RFR: 8371259: ML-DSA AVX2 and AVX512 intrinsics and improvements [v3]
Ferenc Rakoczi
duke at openjdk.org
Mon Nov 24 16:42:40 UTC 2025
On Thu, 20 Nov 2025 22:55:07 GMT, Volodymyr Paprotski <vpaprotski at openjdk.org> wrote:
>> - New AVX2 intrinsics are 1.6x-6.9x faster than Java baseline
>> - `SignatureBench.MLDSA` is 1.2x-2.2x faster
>> - Note: there is no AVX2-SHA3 intrinsics yet (Being reviewed https://github.com/vpaprotsk/jdk/pull/7)

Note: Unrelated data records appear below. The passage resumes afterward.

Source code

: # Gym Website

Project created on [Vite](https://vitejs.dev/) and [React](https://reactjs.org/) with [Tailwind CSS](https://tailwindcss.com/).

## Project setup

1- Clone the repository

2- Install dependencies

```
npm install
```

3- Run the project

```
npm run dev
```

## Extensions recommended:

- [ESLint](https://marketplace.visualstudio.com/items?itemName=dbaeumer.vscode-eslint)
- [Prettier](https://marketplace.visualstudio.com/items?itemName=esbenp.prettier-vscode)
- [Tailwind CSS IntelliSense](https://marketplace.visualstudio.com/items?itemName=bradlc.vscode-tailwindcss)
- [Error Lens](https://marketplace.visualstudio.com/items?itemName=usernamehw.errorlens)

>> - AVX512 intrinsic improvements are 1.24x-1.5x faster then current version
>> - `SignatureBench.MLDSA` is upto 5% faster, never slower
>>
>> Note on intrinsic:
>> - The emitted (existing) AVX512 assembler was not "significantly" changed; mostly more efficient instruction selection and tighter register allocation, which allowed removal of NTT loop and stack spill.
>> - Code was refactored to allow reuse of same assembler (as possible) for AVX512 and AVX2
>>
>> Tests and benchmarks:
>> - Added a fuzz test to ensure Java and intrinsic produces exactly same result
>> - Added benchmark to measure the performance of intrinsic itself
>>
>> make test TEST="test/jdk/sun/security/provider/acvp/Launcher.java test/jdk/sun/security/provider/acvp/ML_DSA_Intrinsic_Test.java"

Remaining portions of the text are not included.